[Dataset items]

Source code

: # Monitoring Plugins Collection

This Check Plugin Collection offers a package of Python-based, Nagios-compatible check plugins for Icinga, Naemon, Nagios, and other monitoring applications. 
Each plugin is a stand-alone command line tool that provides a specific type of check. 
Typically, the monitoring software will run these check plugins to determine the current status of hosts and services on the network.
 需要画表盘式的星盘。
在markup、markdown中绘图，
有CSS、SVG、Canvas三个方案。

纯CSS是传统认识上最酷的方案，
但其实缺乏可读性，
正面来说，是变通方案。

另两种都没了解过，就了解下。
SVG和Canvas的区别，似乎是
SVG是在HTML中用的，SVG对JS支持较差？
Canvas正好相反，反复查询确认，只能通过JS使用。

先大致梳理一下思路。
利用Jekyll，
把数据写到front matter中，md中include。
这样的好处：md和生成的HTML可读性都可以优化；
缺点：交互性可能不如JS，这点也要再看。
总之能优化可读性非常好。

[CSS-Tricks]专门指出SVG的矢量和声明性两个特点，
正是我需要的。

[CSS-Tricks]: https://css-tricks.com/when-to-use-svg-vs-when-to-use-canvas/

# Your objective:
Nothing but an exact repetition of the entries is expected here.

# Written answer:
Source code

: # Monitoring Plugins Collection

This Check Plugin Collection offers a package of Python-based, Nagios-compatible check plugins for Icinga, Naemon, Nagios, and other monitoring applications. 
Each plugin is a stand-alone command line tool that provides a specific type of check. 
Typically, the monitoring software will run these check plugins to determine the current status of hosts and services on the network.
 需要画表盘式的星盘。
在markup、markdown中绘图，
有CSS、SVG、Canvas三个方案。

纯CSS是传统认识上最酷的方案，
但其实缺乏可读性，
正面来说，是变通方案。

另两种都没了解过，就了解下。
SVG和Canvas的区别，似乎是
SVG是在HTML中用的，SVG对JS支持较差？
Canvas正好相反，反复查询确认，只能通过JS使用。

先大致梳理一下思路。
利用Jekyll，
把数据写到front matter中，md中include。
这样的好处：md和生成的HTML可读性都可以优化；
缺点：交互性可能不如JS，这点也要再看。
总之能优化可读性非常好。

[CSS-Tricks]专门指出SVG的矢量和声明性两个特点，
正是我需要的。

[CSS-Tricks]: https://css-tricks.com/when-to-use-svg-vs-when-to-use-canvas/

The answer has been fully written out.